Molar concentration of the weak acid $$HX$$ is $$C = 0.2\;{\rm M}$$ and its acid-dissociation constant is $$K_a = 5 \times 10^{-4}$$.
Because the acid is weak and the degree of ionisation is small (given $$\alpha \ll 1$$), we can use the approximation

$$[H^+] = \sqrt{K_a\,C}$$

Substituting the values:

$$[H^+] = \sqrt{(5 \times 10^{-4})(0.2)} = \sqrt{1.0 \times 10^{-4}} = 1.0 \times 10^{-2}\;{\rm M}$$

Hence

$$\text{pH} = -\log(1.0 \times 10^{-2}) = 2.0$$

(b) pH after adding 10.0 mL of 0.2 M NaOH

Step 1: Calculate moles before reaction.
Moles of $$HX$$ initially:

$$n_{HX}^{\,\text{initial}} = 0.2\;{\rm M} \times 20.0{\rm \,mL} = 0.2 \times 0.020 = 0.004\;{\rm mol}$$

Moles of $$NaOH$$ added:

$$n_{NaOH} = 0.2\;{\rm M} \times 10.0{\rm \,mL} = 0.2 \times 0.010 = 0.002\;{\rm mol}$$

Step 2: Perform the neutralisation reaction $$HX + OH^- \rightarrow X^- + H_2O$$.
Since $$n_{OH^-} = \frac{1}{2}\,n_{HX}^{\,\text{initial}}$$, one-half of the acid is neutralised.

After reaction:

Unreacted $$HX$$: $$0.004 - 0.002 = 0.002\;{\rm mol}$$
Formed salt $$NaX$$: $$0.002\;{\rm mol}$$

Step 3: Find concentrations in the final volume.

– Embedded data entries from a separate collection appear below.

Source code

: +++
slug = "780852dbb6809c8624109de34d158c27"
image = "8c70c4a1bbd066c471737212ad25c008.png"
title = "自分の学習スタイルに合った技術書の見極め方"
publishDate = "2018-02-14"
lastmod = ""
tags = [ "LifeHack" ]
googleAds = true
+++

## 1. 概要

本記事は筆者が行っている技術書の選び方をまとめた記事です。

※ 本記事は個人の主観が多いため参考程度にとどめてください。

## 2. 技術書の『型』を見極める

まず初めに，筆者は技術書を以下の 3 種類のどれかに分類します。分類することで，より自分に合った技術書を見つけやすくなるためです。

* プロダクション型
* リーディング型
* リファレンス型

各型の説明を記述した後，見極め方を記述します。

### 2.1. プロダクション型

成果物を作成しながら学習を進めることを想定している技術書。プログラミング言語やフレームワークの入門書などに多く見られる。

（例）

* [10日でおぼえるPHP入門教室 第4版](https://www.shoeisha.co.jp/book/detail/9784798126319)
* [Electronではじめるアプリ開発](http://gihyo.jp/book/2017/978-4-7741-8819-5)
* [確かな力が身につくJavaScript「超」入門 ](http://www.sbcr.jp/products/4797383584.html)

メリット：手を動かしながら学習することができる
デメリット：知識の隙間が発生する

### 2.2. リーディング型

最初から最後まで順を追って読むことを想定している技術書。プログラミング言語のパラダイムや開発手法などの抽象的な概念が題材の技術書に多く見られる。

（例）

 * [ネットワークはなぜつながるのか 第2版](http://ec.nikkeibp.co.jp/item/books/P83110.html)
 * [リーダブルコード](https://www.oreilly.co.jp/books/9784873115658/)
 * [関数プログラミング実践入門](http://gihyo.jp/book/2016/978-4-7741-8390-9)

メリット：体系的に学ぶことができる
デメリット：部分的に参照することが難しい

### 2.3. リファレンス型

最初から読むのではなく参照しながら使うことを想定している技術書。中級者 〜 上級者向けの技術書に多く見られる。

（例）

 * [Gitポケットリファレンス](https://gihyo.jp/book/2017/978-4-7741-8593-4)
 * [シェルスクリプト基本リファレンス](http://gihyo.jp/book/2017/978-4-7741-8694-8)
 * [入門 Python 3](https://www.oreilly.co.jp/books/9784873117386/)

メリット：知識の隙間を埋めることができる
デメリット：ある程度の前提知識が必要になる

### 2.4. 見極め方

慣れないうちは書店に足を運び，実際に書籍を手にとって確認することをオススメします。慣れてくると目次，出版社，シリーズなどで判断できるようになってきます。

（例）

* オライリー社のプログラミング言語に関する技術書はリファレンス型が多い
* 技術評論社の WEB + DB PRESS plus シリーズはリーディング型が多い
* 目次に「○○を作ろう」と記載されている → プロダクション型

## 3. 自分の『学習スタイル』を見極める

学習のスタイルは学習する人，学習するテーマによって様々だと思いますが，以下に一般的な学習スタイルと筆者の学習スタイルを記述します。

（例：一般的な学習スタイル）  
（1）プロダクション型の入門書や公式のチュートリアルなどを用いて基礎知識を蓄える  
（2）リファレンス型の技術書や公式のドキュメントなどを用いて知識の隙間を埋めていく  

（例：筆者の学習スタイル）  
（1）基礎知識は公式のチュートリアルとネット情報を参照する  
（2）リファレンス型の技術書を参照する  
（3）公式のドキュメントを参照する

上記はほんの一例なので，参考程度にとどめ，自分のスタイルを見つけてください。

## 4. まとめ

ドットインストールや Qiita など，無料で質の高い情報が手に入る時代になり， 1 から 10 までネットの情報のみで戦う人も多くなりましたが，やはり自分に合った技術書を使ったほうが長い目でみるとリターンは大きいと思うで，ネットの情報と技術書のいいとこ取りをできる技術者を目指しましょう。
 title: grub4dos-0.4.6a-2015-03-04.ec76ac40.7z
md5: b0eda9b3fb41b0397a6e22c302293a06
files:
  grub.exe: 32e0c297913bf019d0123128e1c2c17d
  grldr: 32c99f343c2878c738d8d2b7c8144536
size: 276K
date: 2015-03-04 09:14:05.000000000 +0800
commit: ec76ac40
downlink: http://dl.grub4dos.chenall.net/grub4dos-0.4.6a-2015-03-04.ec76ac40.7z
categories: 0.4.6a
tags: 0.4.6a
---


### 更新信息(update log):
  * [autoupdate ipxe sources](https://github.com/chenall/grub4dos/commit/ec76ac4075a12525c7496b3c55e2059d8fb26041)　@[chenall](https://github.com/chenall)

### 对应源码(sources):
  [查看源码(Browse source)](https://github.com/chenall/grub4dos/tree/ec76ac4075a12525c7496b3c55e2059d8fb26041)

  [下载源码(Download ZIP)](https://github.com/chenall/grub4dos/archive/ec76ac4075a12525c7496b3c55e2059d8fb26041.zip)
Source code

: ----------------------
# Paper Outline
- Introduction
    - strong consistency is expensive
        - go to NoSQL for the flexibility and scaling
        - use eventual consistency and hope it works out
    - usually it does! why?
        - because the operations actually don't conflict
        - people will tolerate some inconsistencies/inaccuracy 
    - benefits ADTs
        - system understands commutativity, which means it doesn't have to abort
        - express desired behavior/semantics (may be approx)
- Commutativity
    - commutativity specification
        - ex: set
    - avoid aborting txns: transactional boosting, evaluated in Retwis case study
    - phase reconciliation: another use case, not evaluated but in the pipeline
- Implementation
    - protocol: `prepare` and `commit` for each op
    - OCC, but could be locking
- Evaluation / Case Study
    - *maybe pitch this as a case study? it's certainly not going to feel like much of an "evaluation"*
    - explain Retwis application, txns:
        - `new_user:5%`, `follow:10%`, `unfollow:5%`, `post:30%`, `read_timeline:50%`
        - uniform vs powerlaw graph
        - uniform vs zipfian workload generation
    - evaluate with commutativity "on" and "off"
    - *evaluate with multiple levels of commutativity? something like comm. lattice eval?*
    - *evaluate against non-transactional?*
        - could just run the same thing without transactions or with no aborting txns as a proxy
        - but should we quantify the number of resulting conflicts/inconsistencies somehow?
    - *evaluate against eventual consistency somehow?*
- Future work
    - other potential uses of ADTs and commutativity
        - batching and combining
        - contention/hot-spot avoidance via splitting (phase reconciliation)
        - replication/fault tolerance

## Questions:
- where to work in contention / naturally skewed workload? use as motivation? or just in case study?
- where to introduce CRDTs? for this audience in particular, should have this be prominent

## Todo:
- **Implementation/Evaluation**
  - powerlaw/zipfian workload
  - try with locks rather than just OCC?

Final volume $$V_{\text{final}} = 20.0{\rm \,mL} + 10.0{\rm \,mL} = 30.0{\rm \,mL} = 0.030{\rm \,L}$$

$$[HX] = \frac{0.002}{0.030} = 0.0667\;{\rm M}$$
$$[X^-] = \frac{0.002}{0.030} = 0.0667\;{\rm M}$$

Step 4: Use the Henderson-Hasselbalch equation for the buffer $$HX/X^-$$:

$$\text{pH} = pK_a + \log\frac{[X^-]}{[HX]}$$

Because $$[X^-] = [HX]$$, the logarithmic term is zero:

$$\text{pH} = pK_a = 3.3$$

Results
(a) $$\text{pH} = 2.0$$; (b) $$\text{pH} = 3.3$$

Therefore the correct choice is Option B which is: (a) 2.0, (b) 3.3.